[Opening Record extracts section]
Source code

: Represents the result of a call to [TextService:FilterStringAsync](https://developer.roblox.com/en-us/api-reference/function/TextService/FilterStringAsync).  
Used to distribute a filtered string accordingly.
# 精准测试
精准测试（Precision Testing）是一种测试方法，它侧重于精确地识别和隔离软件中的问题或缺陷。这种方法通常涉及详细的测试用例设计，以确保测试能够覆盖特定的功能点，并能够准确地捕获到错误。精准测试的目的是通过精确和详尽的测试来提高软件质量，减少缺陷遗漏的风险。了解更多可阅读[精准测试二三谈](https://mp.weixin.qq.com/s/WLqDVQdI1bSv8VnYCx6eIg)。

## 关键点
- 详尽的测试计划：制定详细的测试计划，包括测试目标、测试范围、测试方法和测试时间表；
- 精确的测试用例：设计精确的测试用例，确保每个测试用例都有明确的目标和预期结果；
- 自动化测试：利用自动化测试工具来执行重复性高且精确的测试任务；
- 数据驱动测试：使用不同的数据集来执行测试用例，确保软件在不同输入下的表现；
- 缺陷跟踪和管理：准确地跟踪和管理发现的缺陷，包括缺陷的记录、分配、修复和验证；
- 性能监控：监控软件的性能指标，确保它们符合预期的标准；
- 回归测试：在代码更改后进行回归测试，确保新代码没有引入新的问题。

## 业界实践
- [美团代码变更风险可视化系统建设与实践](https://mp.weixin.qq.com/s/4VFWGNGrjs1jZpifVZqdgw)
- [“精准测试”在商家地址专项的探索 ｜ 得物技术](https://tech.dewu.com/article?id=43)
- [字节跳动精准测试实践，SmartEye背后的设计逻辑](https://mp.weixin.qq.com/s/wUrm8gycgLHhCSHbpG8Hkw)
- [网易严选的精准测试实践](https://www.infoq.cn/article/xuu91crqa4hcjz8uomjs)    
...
[Closing Record extracts section]
▶ [What is needed]:
The records above must be printed again in full, exactly as written.

▶ [Exercise solution]:
Source code

: Represents the result of a call to [TextService:FilterStringAsync](https://developer.roblox.com/en-us/api-reference/function/TextService/FilterStringAsync).  
Used to distribute a filtered string accordingly.
# 精准测试
精准测试（Precision Testing）是一种测试方法，它侧重于精确地识别和隔离软件中的问题或缺陷。这种方法通常涉及详细的测试用例设计，以确保测试能够覆盖特定的功能点，并能够准确地捕获到错误。精准测试的目的是通过精确和详尽的测试来提高软件质量，减少缺陷遗漏的风险。了解更多可阅读[精准测试二三谈](https://mp.weixin.qq.com/s/WLqDVQdI1bSv8VnYCx6eIg)。

## 关键点
- 详尽的测试计划：制定详细的测试计划，包括测试目标、测试范围、测试方法和测试时间表；
- 精确的测试用例：设计精确的测试用例，确保每个测试用例都有明确的目标和预期结果；
- 自动化测试：利用自动化测试工具来执行重复性高且精确的测试任务；
- 数据驱动测试：使用不同的数据集来执行测试用例，确保软件在不同输入下的表现；
- 缺陷跟踪和管理：准确地跟踪和管理发现的缺陷，包括缺陷的记录、分配、修复和验证；
- 性能监控：监控软件的性能指标，确保它们符合预期的标准；
- 回归测试：在代码更改后进行回归测试，确保新代码没有引入新的问题。

## 业界实践
- [美团代码变更风险可视化系统建设与实践](https://mp.weixin.qq.com/s/4VFWGNGrjs1jZpifVZqdgw)
- [“精准测试”在商家地址专项的探索 ｜ 得物技术](https://tech.dewu.com/article?id=43)
- [字节跳动精准测试实践，SmartEye背后的设计逻辑](https://mp.weixin.qq.com/s/wUrm8gycgLHhCSHbpG8Hkw)
- [网易严选的精准测试实践](https://www.infoq.cn/article/xuu91crqa4hcjz8uomjs)    
...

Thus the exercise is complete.